(July 27, 2010) — According to MetLife’s Assurance report sponsors and trustees are struggling to develop strategies for managing longevity risk, which they ranked as a second-most important risk factor.
“While it’s apparent that scheme sponsors and trustees show a good understanding of the impact that longevity risk poses to their schemes and their organisations as a whole, they seem unable to manage this important risk on their own,” said MetLife Assurance chief executive Dan DeKeizer in the company’s UK Pension Risk Behaviour Index.
DeKeizer said that part of the reason scheme sponsors and trustees have faced obstacles managing longevity risk on their own has been due to a lack of understanding regarding available options.
MetLife’s UK pension risk behavior index analyzed how 89 trustees and sponsored viewed 18 investment, liability and business risks that impacted their pensions. The research studied how well those schemes felt they were handling their risks. A majority of respondents acknowledged that “despite an estimated £1 trillion of assets being exposed,” they had failed to manage longevity risk successfully.
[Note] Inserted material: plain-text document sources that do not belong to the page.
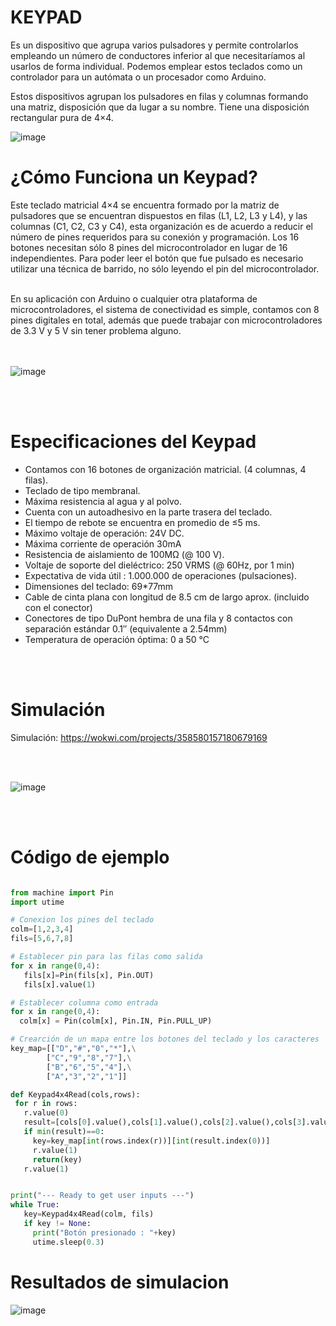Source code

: # KEYPAD 

Es un dispositivo que agrupa varios pulsadores y permite controlarlos empleando un número de conductores inferior al que necesitaríamos al usarlos de forma individual. Podemos emplear estos teclados como un controlador para un autómata o un procesador como Arduino.

Estos dispositivos agrupan los pulsadores en filas y columnas formando una matriz, disposición que da lugar a su nombre. Tiene una disposición rectangular pura de 4×4.


![image](https://user-images.githubusercontent.com/124211869/223575866-1a191b82-5cee-4cfa-acc0-d5ed04a27552.png)


# ¿Cómo Funciona un Keypad?

Este teclado matricial 4×4 se encuentra formado por la matriz de pulsadores que se encuentran dispuestos en filas (L1, L2, L3 y L4), y las columnas (C1, C2, C3 y C4), esta organización es de acuerdo a reducir el número de pines requeridos para su conexión y programación. Los 16 botones necesitan sólo 8 pines del microcontrolador en lugar de 16 independientes. Para poder leer el botón que fue pulsado es necesario utilizar una técnica de barrido, no sólo leyendo el pin del microcontrolador.

<br>
En su aplicación con Arduino o cualquier otra plataforma de microcontroladores, el sistema de conectividad es simple, contamos con 8 pines digitales en total, además que puede trabajar con microcontroladores de 3.3 V y 5 V sin tener problema alguno. 
</br>
<br>
<br>

![image](https://user-images.githubusercontent.com/124211869/225752447-711b482d-2734-4703-9ab3-46d6c282ad29.png)


<br>
<br>

# Especificaciones del Keypad
* Contamos con 16 botones de organización matricial. (4 columnas, 4 filas).
* Teclado de tipo membranal.
* Máxima resistencia al agua y al polvo.
* Cuenta con un autoadhesivo en la parte trasera del teclado.
* El tiempo de rebote se encuentra en promedio de ≤5 ms.
* Máximo voltaje de operación: 24V DC.
* Máxima corriente de operación 30mA
* Resistencia de aislamiento de 100MΩ (@ 100 V).
* Voltaje de soporte del dieléctrico: 250 VRMS (@ 60Hz, por 1 min)
* Expectativa de vida útil : 1.000.000 de operaciones (pulsaciones).
* Dimensiones del teclado: 69*77mm
* Cable de cinta plana con longitud de 8.5 cm de largo aprox. (incluido con el conector)
* Conectores de tipo DuPont hembra de una fila y 8 contactos con separación estándar 0.1″ (equivalente a 2.54mm)
* Temperatura de operación óptima: 0 a 50 °C

<br>
<br>

# Simulación 

Simulación: https://wokwi.com/projects/358580157180679169

<br>
<br>

![image](https://user-images.githubusercontent.com/124211869/223578860-3cdaff96-ff08-4043-ba47-aae900f8c902.png)

<br>
<br>

# Código de ejemplo 

 ```Python

from machine import Pin
import utime
 
# Conexion los pines del teclado
colm=[1,2,3,4]
fils=[5,6,7,8]
 
# Establecer pin para las filas como salida
for x in range(0,4):
    fils[x]=Pin(fils[x], Pin.OUT)
    fils[x].value(1)
 
# Establecer columna como entrada
for x in range(0,4):
   colm[x] = Pin(colm[x], Pin.IN, Pin.PULL_UP)
 
# Crearción de un mapa entre los botones del teclado y los caracteres
key_map=[["D","#","0","*"],\
         ["C","9","8","7"],\
         ["B","6","5","4"],\
         ["A","3","2","1"]]
 
def Keypad4x4Read(cols,rows):
  for r in rows:
    r.value(0)
    result=[cols[0].value(),cols[1].value(),cols[2].value(),cols[3].value()]
    if min(result)==0:
      key=key_map[int(rows.index(r))][int(result.index(0))]
      r.value(1) 
      return(key)
    r.value(1)
 

print("--- Ready to get user inputs ---")
while True:
    key=Keypad4x4Read(colm, fils)
    if key != None:
      print("Botón presionado : "+key)
      utime.sleep(0.3) 
 ```
 
 
 # Resultados de simulacion 
 
 ![image](https://user-images.githubusercontent.com/124211869/223623341-51640b77-f77e-44e4-ba7a-5751359b654a.png)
The firm’s UK Pension Risk Behaviour Index also revealed efforts by schemes to develop and implement risk management are hindered as a result of divergent approaches to risk between pension trustees and scheme sponsors. Specifically, the study revealed a warning that while trustees and scheme sponsors focus on separate, yet potentially equally important, risks, this “divide and conquer” approach may pose risks to pension schemes, thwarting efforts to develop and implement holistic risk management solutions, MetLife Assurance Limited CEO Dan DeKeizer told ai5000.